When the rape claims came to light, I posted that I found it unlikely that Mr Zuma's claims that the proven unprotected sex with the accuser had occurred in the course of an ongoing sexual relationship.

Since then I felt angry when the accuser's past sexual history was allowed into evidence. A very wise judge told the court that he had his reasons for allowing the evidence and as we heard the history of accusations against multiple people surface, including clergymen, I began to have my doubts.

And doubts are all that are required. The ultimate measure of whether justice has been done is when we put oursleves in the shoes of the accused and consider the evidence before the court. Would we have felt the judgement was fair?

So what of the conspiracy? I think it is unlikely that an accuser would go through the torture that has accompanied this trial for political masters. It is however likely that those unfriendly towards Mr Zuma encouraged an opportunistic prosecution. They more than us would have likely known Mr Zuma's cultural beliefs and believed that even if a conviction did not result, Mr Zuma was likely to be embarrassed.

So now we await Mr Zuma's trial for corruption. I'll await new facts and an interesting examination.

But Mr Zuma, you have coloured my perception of you with your anachronistic beliefs and chauvanist attitude. You have shamed men as you have sung your war songs with phallic symbolism. You and your supporters are may be loud and visible, but you represent an ugly side of mankind.

Sunday, May 07, 2006

Don't you hate those mimes on the streets?

Well, I do. I never know what to do when confronted by some white-faced mute, copying my moves.

And the reason we should all feel aggrieved is that we're being short changed. What we deserve is street theatre like this:

The Sultan's Elephant travels through Picadilly Circus Picture: The Sultan's Elephant website
The Sultan's girl travels through time - on a London bus! Picture: The Sultan's Elephant website
The Sultan's girl (5m tall) meets the elephant (12m tall)Picture: The Sultan's Elephant website

Here's the story from IoL:

'Time travelling' elephant performs in London

May 06 2006 at 02:52PM

By Suevon Lee

London - A giant mechanical elephant trudged through a London parade-ground Friday as part of a travelling art exhibit, drawing gasps and cheers from spectators and spraying them with water on a hot, sunny day.

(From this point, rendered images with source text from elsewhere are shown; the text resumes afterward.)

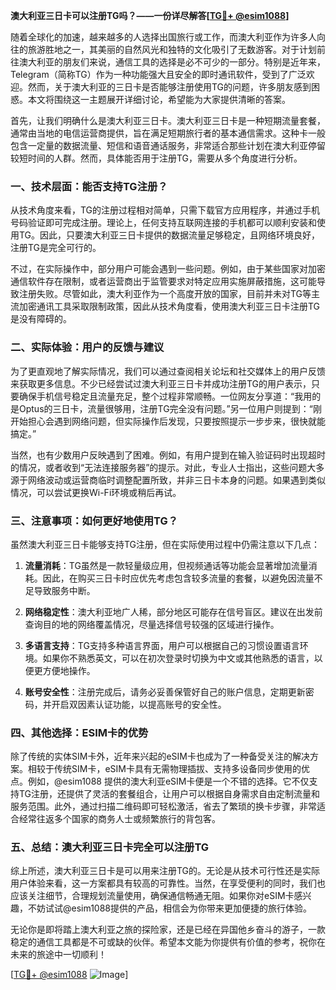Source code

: **澳大利亚三日卡可以注册TG吗？——一份详尽解答[[TG💪+ @esim1088](https://t.me/s/esim1088)]**

随着全球化的加速，越来越多的人选择出国旅行或工作，而澳大利亚作为许多人向往的旅游胜地之一，其美丽的自然风光和独特的文化吸引了无数游客。对于计划前往澳大利亚的朋友们来说，通信工具的选择是必不可少的一部分。特别是近年来，Telegram（简称TG）作为一种功能强大且安全的即时通讯软件，受到了广泛欢迎。然而，关于澳大利亚的三日卡是否能够注册使用TG的问题，许多朋友感到困惑。本文将围绕这一主题展开详细讨论，希望能为大家提供清晰的答案。

首先，让我们明确什么是澳大利亚三日卡。澳大利亚三日卡是一种短期流量套餐，通常由当地的电信运营商提供，旨在满足短期旅行者的基本通信需求。这种卡一般包含一定量的数据流量、短信和语音通话服务，非常适合那些计划在澳大利亚停留较短时间的人群。然而，具体能否用于注册TG，需要从多个角度进行分析。

### **一、技术层面：能否支持TG注册？**

从技术角度来看，TG的注册过程相对简单，只需下载官方应用程序，并通过手机号码验证即可完成注册。理论上，任何支持互联网连接的手机都可以顺利安装和使用TG。因此，只要澳大利亚三日卡提供的数据流量足够稳定，且网络环境良好，注册TG是完全可行的。

不过，在实际操作中，部分用户可能会遇到一些问题。例如，由于某些国家对加密通信软件存在限制，或者运营商出于监管要求对特定应用实施屏蔽措施，这可能导致注册失败。尽管如此，澳大利亚作为一个高度开放的国家，目前并未对TG等主流加密通讯工具采取限制政策，因此从技术角度看，使用澳大利亚三日卡注册TG是没有障碍的。

### **二、实际体验：用户的反馈与建议**

为了更直观地了解实际情况，我们可以通过查阅相关论坛和社交媒体上的用户反馈来获取更多信息。不少已经尝试过澳大利亚三日卡并成功注册TG的用户表示，只要确保手机信号稳定且流量充足，整个过程非常顺畅。一位网友分享道：“我用的是Optus的三日卡，流量很够用，注册TG完全没有问题。”另一位用户则提到：“刚开始担心会遇到网络问题，但实际操作后发现，只要按照提示一步步来，很快就能搞定。”

当然，也有少数用户反映遇到了困难。例如，有用户提到在输入验证码时出现超时的情况，或者收到“无法连接服务器”的提示。对此，专业人士指出，这些问题大多源于网络波动或运营商临时调整配置所致，并非三日卡本身的问题。如果遇到类似情况，可以尝试更换Wi-Fi环境或稍后再试。

### **三、注意事项：如何更好地使用TG？**

虽然澳大利亚三日卡能够支持TG注册，但在实际使用过程中仍需注意以下几点：

1. **流量消耗**：TG虽然是一款轻量级应用，但视频通话等功能会显著增加流量消耗。因此，在购买三日卡时应优先考虑包含较多流量的套餐，以避免因流量不足导致服务中断。
   
2. **网络稳定性**：澳大利亚地广人稀，部分地区可能存在信号盲区。建议在出发前查询目的地的网络覆盖情况，尽量选择信号较强的区域进行操作。

3. **多语言支持**：TG支持多种语言界面，用户可以根据自己的习惯设置语言环境。如果你不熟悉英文，可以在初次登录时切换为中文或其他熟悉的语言，以便更方便地操作。

4. **账号安全性**：注册完成后，请务必妥善保管好自己的账户信息，定期更新密码，并开启双因素认证功能，以提高账号的安全性。

### **四、其他选择：ESIM卡的优势**

除了传统的实体SIM卡外，近年来兴起的eSIM卡也成为了一种备受关注的解决方案。相较于传统SIM卡，eSIM卡具有无需物理插拔、支持多设备同步使用的优点。例如，@esim1088 提供的澳大利亚eSIM卡便是一个不错的选择。它不仅支持TG注册，还提供了灵活的套餐组合，让用户可以根据自身需求自由定制流量和服务范围。此外，通过扫描二维码即可轻松激活，省去了繁琐的换卡步骤，非常适合经常往返多个国家的商务人士或频繁旅行的背包客。

### **五、总结：澳大利亚三日卡完全可以注册TG**

综上所述，澳大利亚三日卡是可以用来注册TG的。无论是从技术可行性还是实际用户体验来看，这一方案都具有较高的可靠性。当然，在享受便利的同时，我们也应该关注细节，合理规划流量使用，确保通信畅通无阻。如果你对eSIM卡感兴趣，不妨试试@esim1088提供的产品，相信会为你带来更加便捷的旅行体验。

无论你是即将踏上澳大利亚之旅的探险家，还是已经在异国他乡奋斗的游子，一款稳定的通信工具都是不可或缺的伙伴。希望本文能为你提供有价值的参考，祝你在未来的旅途中一切顺利！

[[TG💪+ @esim1088](https://t.me/s/esim1088) ![Image](https://i.postimg.cc/4NQfJmqS/Snipaste-2025-05-13-00-14-12.png)]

"The Sultan's Elephant," a 12-meter-tall contraption constructed mostly of wood and metal, was created by the Nantes, France-based theatre group Royal de Luxe to tell the story of a forlorn sultan beguiled by visions of a young girl whom he believed was travelling through time.

Desperate to find her, the sultan builds a time-travelling elephant to lead him on a journey to find the girl, who is represented by a giant marionette towering over five meters high.

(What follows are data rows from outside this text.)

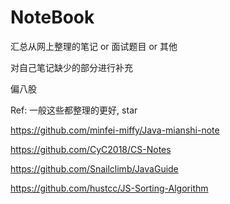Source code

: # NoteBook
汇总从网上整理的笔记 or 面试题目 or 其他

对自己笔记缺少的部分进行补充

偏八股

Ref: 一般这些都整理的更好, star

https://github.com/minfei-miffy/Java-mianshi-note

https://github.com/CyC2018/CS-Notes

https://github.com/Snailclimb/JavaGuide

https://github.com/hustcc/JS-Sorting-Algorithm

The animal is a feat of engineering that stands 12 meters tall and weighs 42 tons. Its trunk is operated by 22 pistons and its floppy ears were created from over 70 square meters of leather.

"It's terrifying! "I've never seen such a spectacle," exclaimed Japanese student Mina Yagi, 34, as the elephant approached a fence separating it from the crowd at Horse Guards Parade - a dusty site commonly used for royal ceremonies. But on Friday it took on a circus-like atmosphere.

A loud boom - audible at the nearby residence of Prime Minister Tony Blair as a cabinet reshuffle was under way - signalled the start of the show as characters dressed as the sultan and his entourage mounted the prostrate pachyderm.

The creature drew gasps and cheers from the crowd as it rose to its feet and swung its trunk from side to side, spraying water on people wilting under a sun worthy of midsummer.

Helen Marriage, whose company Artichoke Productions helped bring the three-day exhibit to the streets of London, said: "We wanted to bring something really monumental, and free and accessible to the public here."

Red-uniformed men hauled ropes attached to the limbs of the girl, who arrived from a "crashed spaceship" in nearby Waterloo Place. The girl "meets" the elephant for the first time, and is greeted with an affectionate spray of water. The puppet showed vivid human-like body language.

"She's full of expression - her eyes, her smile. They manage to move her face as well," said Annette Hales-Tiberghien, a London resident. "I'm not surprised (the sultan) is in love with her."